Work instructions> Although the entries contain pictures, repeat only their words, exactly as written.
### Materials provided
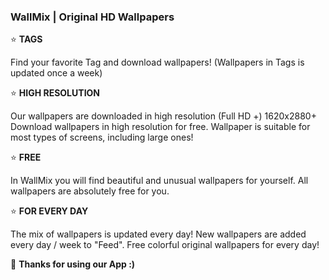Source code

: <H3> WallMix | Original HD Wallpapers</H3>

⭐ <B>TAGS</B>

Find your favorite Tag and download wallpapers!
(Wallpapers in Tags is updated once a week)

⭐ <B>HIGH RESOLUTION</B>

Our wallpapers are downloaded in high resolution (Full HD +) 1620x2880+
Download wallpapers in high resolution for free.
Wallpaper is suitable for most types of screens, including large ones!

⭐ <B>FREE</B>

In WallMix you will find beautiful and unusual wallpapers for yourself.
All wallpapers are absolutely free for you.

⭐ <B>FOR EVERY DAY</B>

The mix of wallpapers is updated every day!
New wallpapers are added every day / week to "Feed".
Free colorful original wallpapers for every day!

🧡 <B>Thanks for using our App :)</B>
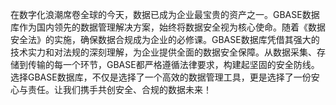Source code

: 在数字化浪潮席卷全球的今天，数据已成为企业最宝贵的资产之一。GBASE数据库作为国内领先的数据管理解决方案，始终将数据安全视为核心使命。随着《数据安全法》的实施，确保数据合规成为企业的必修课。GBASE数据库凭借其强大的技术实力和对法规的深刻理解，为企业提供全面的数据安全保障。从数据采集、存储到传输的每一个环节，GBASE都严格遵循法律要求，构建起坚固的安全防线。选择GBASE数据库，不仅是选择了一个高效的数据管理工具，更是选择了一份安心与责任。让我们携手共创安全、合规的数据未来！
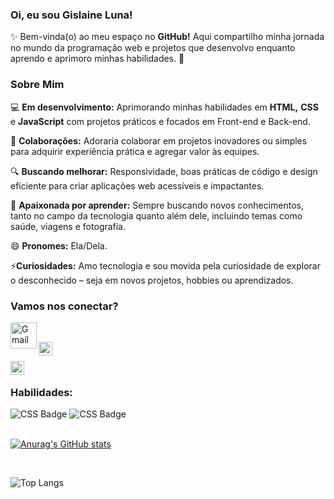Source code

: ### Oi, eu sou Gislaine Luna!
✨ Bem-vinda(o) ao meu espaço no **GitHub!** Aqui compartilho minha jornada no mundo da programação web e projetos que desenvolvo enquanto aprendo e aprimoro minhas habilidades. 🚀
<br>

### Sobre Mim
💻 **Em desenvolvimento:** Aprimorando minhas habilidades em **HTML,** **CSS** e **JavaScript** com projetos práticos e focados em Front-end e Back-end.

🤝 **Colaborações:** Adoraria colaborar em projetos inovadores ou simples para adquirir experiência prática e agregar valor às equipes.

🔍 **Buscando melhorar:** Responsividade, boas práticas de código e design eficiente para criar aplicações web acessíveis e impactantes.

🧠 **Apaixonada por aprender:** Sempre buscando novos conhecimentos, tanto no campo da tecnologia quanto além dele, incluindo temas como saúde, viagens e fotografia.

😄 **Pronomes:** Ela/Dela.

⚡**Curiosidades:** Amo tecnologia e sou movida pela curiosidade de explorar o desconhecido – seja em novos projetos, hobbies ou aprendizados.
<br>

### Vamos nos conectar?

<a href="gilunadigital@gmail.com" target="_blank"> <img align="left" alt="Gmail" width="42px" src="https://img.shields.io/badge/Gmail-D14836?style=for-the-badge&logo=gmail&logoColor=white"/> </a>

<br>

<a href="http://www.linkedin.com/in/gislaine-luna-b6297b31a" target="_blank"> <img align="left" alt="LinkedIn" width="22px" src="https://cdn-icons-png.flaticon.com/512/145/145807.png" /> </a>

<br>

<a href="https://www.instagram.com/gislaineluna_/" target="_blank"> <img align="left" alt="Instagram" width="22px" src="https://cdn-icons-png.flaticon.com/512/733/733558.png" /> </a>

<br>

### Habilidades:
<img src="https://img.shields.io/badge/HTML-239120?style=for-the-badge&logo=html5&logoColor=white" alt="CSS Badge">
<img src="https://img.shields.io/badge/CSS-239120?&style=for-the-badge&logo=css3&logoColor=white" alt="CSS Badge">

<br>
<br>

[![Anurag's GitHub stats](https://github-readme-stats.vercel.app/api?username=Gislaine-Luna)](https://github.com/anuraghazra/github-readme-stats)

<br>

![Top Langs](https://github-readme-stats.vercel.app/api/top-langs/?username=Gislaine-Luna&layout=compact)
######
Output of the exercise>
Source code

: <H3> WallMix | Original HD Wallpapers</H3>

⭐ <B>TAGS</B>

Find your favorite Tag and download wallpapers!
(Wallpapers in Tags is updated once a week)

⭐ <B>HIGH RESOLUTION</B>

Our wallpapers are downloaded in high resolution (Full HD +) 1620x2880+
Download wallpapers in high resolution for free.
Wallpaper is suitable for most types of screens, including large ones!

⭐ <B>FREE</B>

In WallMix you will find beautiful and unusual wallpapers for yourself.
All wallpapers are absolutely free for you.

⭐ <B>FOR EVERY DAY</B>

The mix of wallpapers is updated every day!
New wallpapers are added every day / week to "Feed".
Free colorful original wallpapers for every day!

🧡 <B>Thanks for using our App :)</B>
Source code

: 在数字化浪潮席卷全球的今天，数据已成为企业最宝贵的资产之一。GBASE数据库作为国内领先的数据管理解决方案，始终将数据安全视为核心使命。随着《数据安全法》的实施，确保数据合规成为企业的必修课。GBASE数据库凭借其强大的技术实力和对法规的深刻理解，为企业提供全面的数据安全保障。从数据采集、存储到传输的每一个环节，GBASE都严格遵循法律要求，构建起坚固的安全防线。选择GBASE数据库，不仅是选择了一个高效的数据管理工具，更是选择了一份安心与责任。让我们携手共创安全、合规的数据未来！
Source code

: ### Oi, eu sou Gislaine Luna!
✨ Bem-vinda(o) ao meu espaço no **GitHub!** Aqui compartilho minha jornada no mundo da programação web e projetos que desenvolvo enquanto aprendo e aprimoro minhas habilidades. 🚀
<br>

### Sobre Mim
💻 **Em desenvolvimento:** Aprimorando minhas habilidades em **HTML,** **CSS** e **JavaScript** com projetos práticos e focados em Front-end e Back-end.

🤝 **Colaborações:** Adoraria colaborar em projetos inovadores ou simples para adquirir experiência prática e agregar valor às equipes.

🔍 **Buscando melhorar:** Responsividade, boas práticas de código e design eficiente para criar aplicações web acessíveis e impactantes.

🧠 **Apaixonada por aprender:** Sempre buscando novos conhecimentos, tanto no campo da tecnologia quanto além dele, incluindo temas como saúde, viagens e fotografia.

😄 **Pronomes:** Ela/Dela.

⚡**Curiosidades:** Amo tecnologia e sou movida pela curiosidade de explorar o desconhecido – seja em novos projetos, hobbies ou aprendizados.
<br>

### Vamos nos conectar?

<a href="gilunadigital@gmail.com" target="_blank"> <img align="left" alt="Gmail" width="42px" src="https://img.shields.io/badge/Gmail-D14836?style=for-the-badge&logo=gmail&logoColor=white"/> </a>

<br>

<a href="http://www.linkedin.com/in/gislaine-luna-b6297b31a" target="_blank"> <img align="left" alt="LinkedIn" width="22px" src="https://cdn-icons-png.flaticon.com/512/145/145807.png" /> </a>

<br>

<a href="https://www.instagram.com/gislaineluna_/" target="_blank"> <img align="left" alt="Instagram" width="22px" src="https://cdn-icons-png.flaticon.com/512/733/733558.png" /> </a>

<br>

### Habilidades:
<img src="https://img.shields.io/badge/HTML-239120?style=for-the-badge&logo=html5&logoColor=white" alt="CSS Badge">
<img src="https://img.shields.io/badge/CSS-239120?&style=for-the-badge&logo=css3&logoColor=white" alt="CSS Badge">

<br>
<br>

[![Anurag's GitHub stats](https://github-readme-stats.vercel.app/api?username=Gislaine-Luna)](https://github.com/anuraghazra/github-readme-stats)

<br>

![Top Langs](https://github-readme-stats.vercel.app/api/top-langs/?username=Gislaine-Luna&layout=compact)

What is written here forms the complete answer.